Open Datasets No The paper describes environment parameters for simulated problems (e.g., EV charging, multi-product inventory control, online stochastic ad matching) including how data is generated (e.g., Poisson distribution, Markov chains), but does not reference or provide access information for a pre-existing, publicly available dataset.
Dataset Splits No The paper describes reinforcement learning experiments, which typically involve continuous interaction with an environment rather than predefined dataset splits. It does not provide specific training, validation, or test dataset splits (e.g., 80/10/10 split) or cross-validation details for its experiments.

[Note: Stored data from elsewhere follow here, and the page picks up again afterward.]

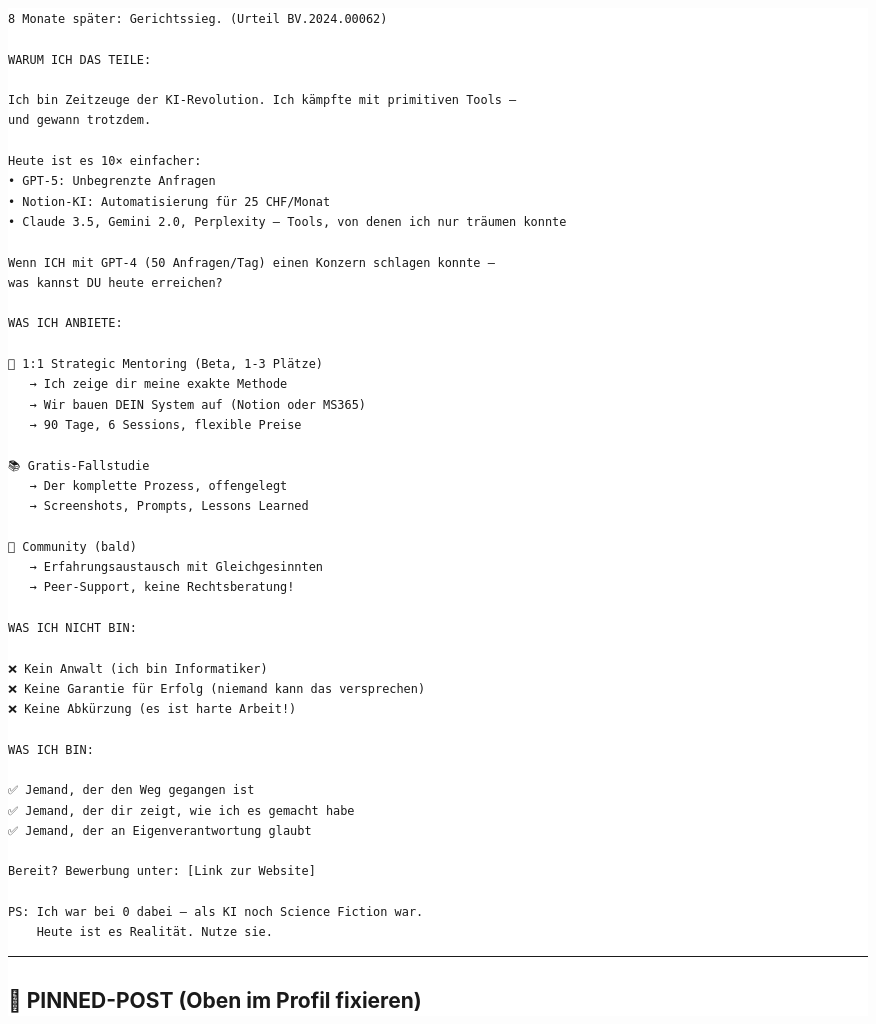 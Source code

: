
 ```
8 Monate später: Gerichtssieg. (Urteil BV.2024.00062)

WARUM ICH DAS TEILE:

Ich bin Zeitzeuge der KI-Revolution. Ich kämpfte mit primitiven Tools – 
und gewann trotzdem.

Heute ist es 10× einfacher:
• GPT-5: Unbegrenzte Anfragen
• Notion-KI: Automatisierung für 25 CHF/Monat
• Claude 3.5, Gemini 2.0, Perplexity – Tools, von denen ich nur träumen konnte

Wenn ICH mit GPT-4 (50 Anfragen/Tag) einen Konzern schlagen konnte –
was kannst DU heute erreichen?

WAS ICH ANBIETE:

🎯 1:1 Strategic Mentoring (Beta, 1-3 Plätze)
   → Ich zeige dir meine exakte Methode
   → Wir bauen DEIN System auf (Notion oder MS365)
   → 90 Tage, 6 Sessions, flexible Preise

📚 Gratis-Fallstudie
   → Der komplette Prozess, offengelegt
   → Screenshots, Prompts, Lessons Learned

💬 Community (bald)
   → Erfahrungsaustausch mit Gleichgesinnten
   → Peer-Support, keine Rechtsberatung!

WAS ICH NICHT BIN:

❌ Kein Anwalt (ich bin Informatiker)
❌ Keine Garantie für Erfolg (niemand kann das versprechen)
❌ Keine Abkürzung (es ist harte Arbeit!)

WAS ICH BIN:

✅ Jemand, der den Weg gegangen ist
✅ Jemand, der dir zeigt, wie ich es gemacht habe
✅ Jemand, der an Eigenverantwortung glaubt

Bereit? Bewerbung unter: [Link zur Website]

PS: Ich war bei 0 dabei – als KI noch Science Fiction war. 
    Heute ist es Realität. Nutze sie.
```

---

## 📌 PINNED-POST (Oben im Profil fixieren)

Hardware Specification Yes Experiments were ran on a shared memory cluster with dual 12-core Skylake CPU (Intel Xeon Gold 6126 2.60 GHz) and 192 GB RAM/node. Specifically, this work used the H2P cluster, which is supported by NSF award number OAC-2117681.

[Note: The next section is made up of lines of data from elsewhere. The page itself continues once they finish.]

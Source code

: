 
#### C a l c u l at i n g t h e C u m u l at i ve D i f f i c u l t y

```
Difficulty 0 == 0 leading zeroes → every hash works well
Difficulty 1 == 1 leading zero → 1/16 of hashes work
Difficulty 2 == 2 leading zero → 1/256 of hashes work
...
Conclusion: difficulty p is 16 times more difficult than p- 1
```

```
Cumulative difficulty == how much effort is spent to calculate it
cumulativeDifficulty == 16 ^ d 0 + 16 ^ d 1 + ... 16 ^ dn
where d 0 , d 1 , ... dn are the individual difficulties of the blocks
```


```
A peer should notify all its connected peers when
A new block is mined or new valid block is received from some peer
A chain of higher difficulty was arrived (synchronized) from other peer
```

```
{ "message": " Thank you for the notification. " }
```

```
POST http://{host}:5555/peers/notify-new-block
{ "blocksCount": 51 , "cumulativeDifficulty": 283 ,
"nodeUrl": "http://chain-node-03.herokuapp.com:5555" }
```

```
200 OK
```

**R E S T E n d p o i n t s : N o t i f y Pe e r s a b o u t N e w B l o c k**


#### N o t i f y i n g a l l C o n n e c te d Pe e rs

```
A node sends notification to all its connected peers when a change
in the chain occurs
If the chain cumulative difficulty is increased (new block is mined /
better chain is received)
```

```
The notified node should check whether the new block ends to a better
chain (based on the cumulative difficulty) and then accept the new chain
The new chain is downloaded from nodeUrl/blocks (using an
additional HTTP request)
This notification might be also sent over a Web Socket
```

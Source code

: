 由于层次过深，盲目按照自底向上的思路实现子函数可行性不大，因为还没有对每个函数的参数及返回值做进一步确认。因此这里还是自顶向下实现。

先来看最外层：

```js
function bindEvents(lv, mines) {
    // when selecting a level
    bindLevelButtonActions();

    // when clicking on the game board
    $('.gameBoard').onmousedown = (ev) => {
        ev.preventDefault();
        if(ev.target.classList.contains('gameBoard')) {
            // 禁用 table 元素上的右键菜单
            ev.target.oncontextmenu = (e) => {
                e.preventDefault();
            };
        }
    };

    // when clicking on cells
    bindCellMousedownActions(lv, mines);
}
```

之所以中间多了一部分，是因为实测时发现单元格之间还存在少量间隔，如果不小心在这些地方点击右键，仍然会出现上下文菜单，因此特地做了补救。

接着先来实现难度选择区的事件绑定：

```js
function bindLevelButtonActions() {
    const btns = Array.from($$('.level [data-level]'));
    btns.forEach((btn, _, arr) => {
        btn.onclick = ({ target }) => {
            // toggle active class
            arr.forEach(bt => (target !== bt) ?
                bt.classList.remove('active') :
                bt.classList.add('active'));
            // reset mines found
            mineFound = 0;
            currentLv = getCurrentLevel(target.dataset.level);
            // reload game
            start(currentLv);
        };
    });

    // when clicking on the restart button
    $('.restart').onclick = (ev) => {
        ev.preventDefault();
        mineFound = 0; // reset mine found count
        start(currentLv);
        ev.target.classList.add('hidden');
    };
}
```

Software Dependencies No The paper mentions the use of a neural network architecture and the Adam optimizer, but it does not specify any software dependencies with concrete version numbers (e.g., Python, PyTorch, or TensorFlow versions) that would be needed for replication.

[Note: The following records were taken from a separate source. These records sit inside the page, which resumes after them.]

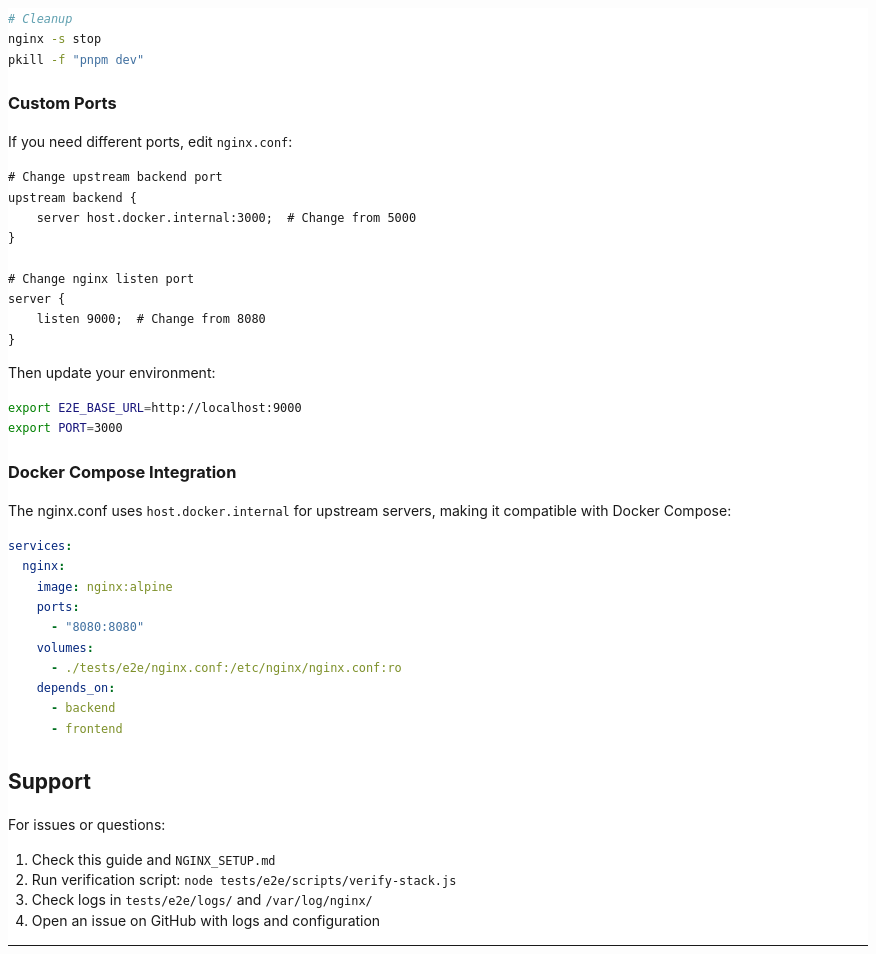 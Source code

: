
 ```bash
# Cleanup
nginx -s stop
pkill -f "pnpm dev"
```

### Custom Ports

If you need different ports, edit `nginx.conf`:

```nginx
# Change upstream backend port
upstream backend {
    server host.docker.internal:3000;  # Change from 5000
}

# Change nginx listen port
server {
    listen 9000;  # Change from 8080
}
```

Then update your environment:
```bash
export E2E_BASE_URL=http://localhost:9000
export PORT=3000
```

### Docker Compose Integration

The nginx.conf uses `host.docker.internal` for upstream servers, making it compatible with Docker Compose:

```yaml
services:
  nginx:
    image: nginx:alpine
    ports:
      - "8080:8080"
    volumes:
      - ./tests/e2e/nginx.conf:/etc/nginx/nginx.conf:ro
    depends_on:
      - backend
      - frontend
```

## Support

For issues or questions:
1. Check this guide and `NGINX_SETUP.md`
2. Run verification script: `node tests/e2e/scripts/verify-stack.js`
3. Check logs in `tests/e2e/logs/` and `/var/log/nginx/`
4. Open an issue on GitHub with logs and configuration

---
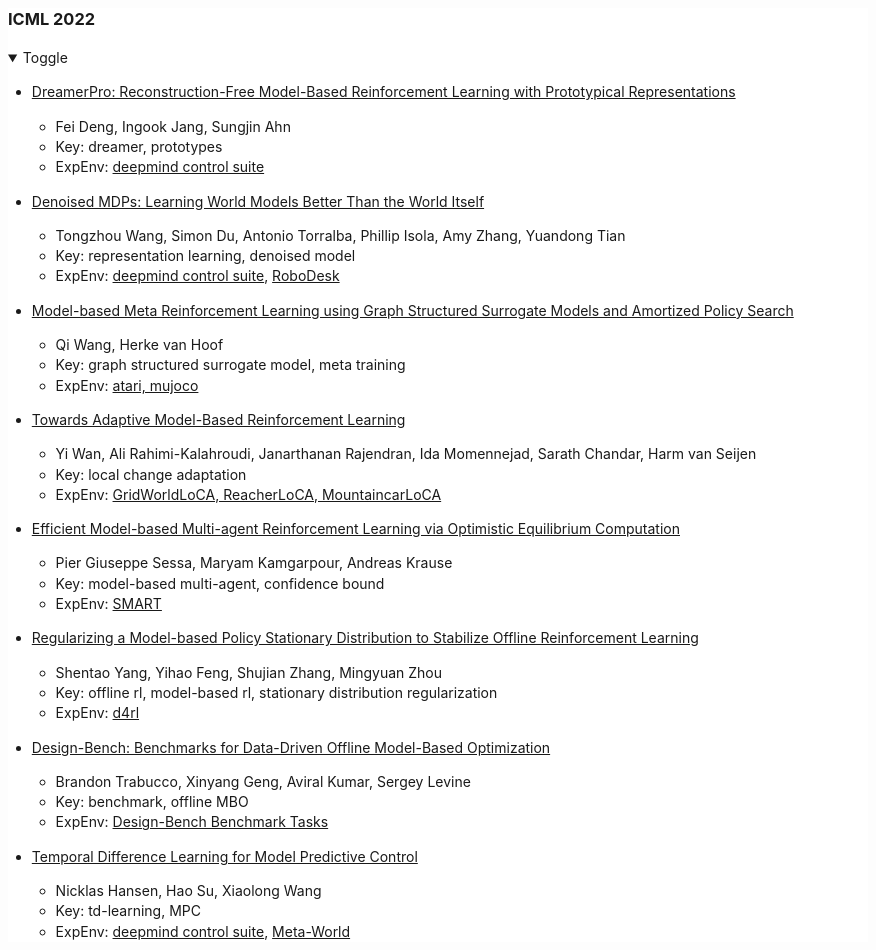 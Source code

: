 </details>

### ICML 2022

<details open>
<summary>Toggle</summary>

- [DreamerPro: Reconstruction-Free Model-Based Reinforcement Learning with Prototypical Representations](https://arxiv.org/abs/2110.14565)
  - Fei Deng, Ingook Jang, Sungjin Ahn
  - Key: dreamer, prototypes
  - ExpEnv: [deepmind control suite](https://github.com/deepmind/dm_control)

- [Denoised MDPs: Learning World Models Better Than the World Itself](https://arxiv.org/pdf/2206.15477.pdf)
  - Tongzhou Wang, Simon Du, Antonio Torralba, Phillip Isola, Amy Zhang, Yuandong Tian
  - Key: representation learning, denoised model
  - ExpEnv: [deepmind control suite](https://github.com/deepmind/dm_control), [RoboDesk](https://github.com/SsnL/robodesk)

- [Model-based Meta Reinforcement Learning using Graph Structured Surrogate Models and Amortized Policy Search](https://arxiv.org/pdf/2102.08291.pdf)
  - Qi Wang, Herke van Hoof
  - Key: graph structured surrogate model, meta training
  - ExpEnv: [atari, mujoco](https://github.com/openai/gym)

- [Towards Adaptive Model-Based Reinforcement Learning](https://arxiv.org/pdf/2204.11464.pdf)
  - Yi Wan, Ali Rahimi-Kalahroudi, Janarthanan Rajendran, Ida Momennejad, Sarath Chandar, Harm van Seijen
  - Key: local change adaptation
  - ExpEnv: [GridWorldLoCA, ReacherLoCA, MountaincarLoCA](https://github.com/chandar-lab/LoCA2)

- [Efficient Model-based Multi-agent Reinforcement Learning via Optimistic Equilibrium Computation](https://arxiv.org/pdf/2203.07322.pdf)
  - Pier Giuseppe Sessa, Maryam Kamgarpour, Andreas Krause
  - Key: model-based multi-agent, confidence bound
  - ExpEnv: [SMART](https://github.com/huawei-noah/SMARTS)

- [Regularizing a Model-based Policy Stationary Distribution to Stabilize Offline Reinforcement Learning](https://arxiv.org/pdf/2206.07166.pdf)
  - Shentao Yang, Yihao Feng, Shujian Zhang, Mingyuan Zhou
  - Key: offline rl, model-based rl, stationary distribution regularization
  - ExpEnv: [d4rl](https://github.com/rail-berkeley/d4rl)

- [Design-Bench: Benchmarks for Data-Driven Offline Model-Based Optimization](https://arxiv.org/pdf/2202.08450.pdf)
  - Brandon Trabucco, Xinyang Geng, Aviral Kumar, Sergey Levine
  - Key: benchmark, offline MBO
  - ExpEnv: [Design-Bench Benchmark Tasks](https://github.com/rail-berkeley/design-bench)

- [Temporal Difference Learning for Model Predictive Control](https://arxiv.org/pdf/2203.04955.pdf)
  - Nicklas Hansen, Hao Su, Xiaolong Wang
  - Key: td-learning, MPC
  - ExpEnv: [deepmind control suite](https://github.com/deepmind/dm_control), [Meta-World](https://github.com/rlworkgroup/metaworld)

Experiment Setup Yes A discount factor of 0.9 is used for the EV charging problem and 0.99 for the multi-product inventory and online stochastic ad matching problems. In the tabular setting, we use a polynomial learning rate that depends on the state-action pairs visitation given by αn(s, a) = 1/νn(s, a)r, where νn(s, a) represent the number of times (s, a) has been visited up to iteration n, and r = 0.4. We also use an ϵ-greedy exploration policy, given by ϵ(s) = 1/ν(s)e, where ν(s) is the number of times the state s has been visited. We set e = 0.4. In the function approximation setting, we use an ϵ-greedy policy that decays ϵ from 1 to 0.05 after 30, 000 steps. All state-action value functions are initialized randomly. Each method was trained for 6,000 episodes for the EV charging problem, 5,000 for the multi-product inventory control problem, and 10,000 episodes for the online stochastic ad matching problem. The episode lengths for the EV charging, online ad stochastic ad matching, and multi-product inventory control problems are 50, 30, and 25, respectively. We performed 5 independent replications. We use a neural network architecture that consists of two hidden layers, with 64 and 32 hidden units respectively, for all algorithms. A rectified linear unit (Re LU) is used as the activation function for each hidden layer. The Adam optimizer [36] with a learning rate of 1.0 10 4 was used. For OTDQN, we use the same parameter settings as in He et al. [25]. For WCDQN, we use a Lagrangian multiplier λ [0, 10], with a 0.01 discretization. We also used an experience buffer of size 100,000 and initialized it with 10,000 experience tuples that were obtained using a random policy. For the WCDQN algorithm, we set the penalty coefficient κU to 10, after performing a small amount of manual hyperparameter tuning on the set {1, 2, 4, 10}.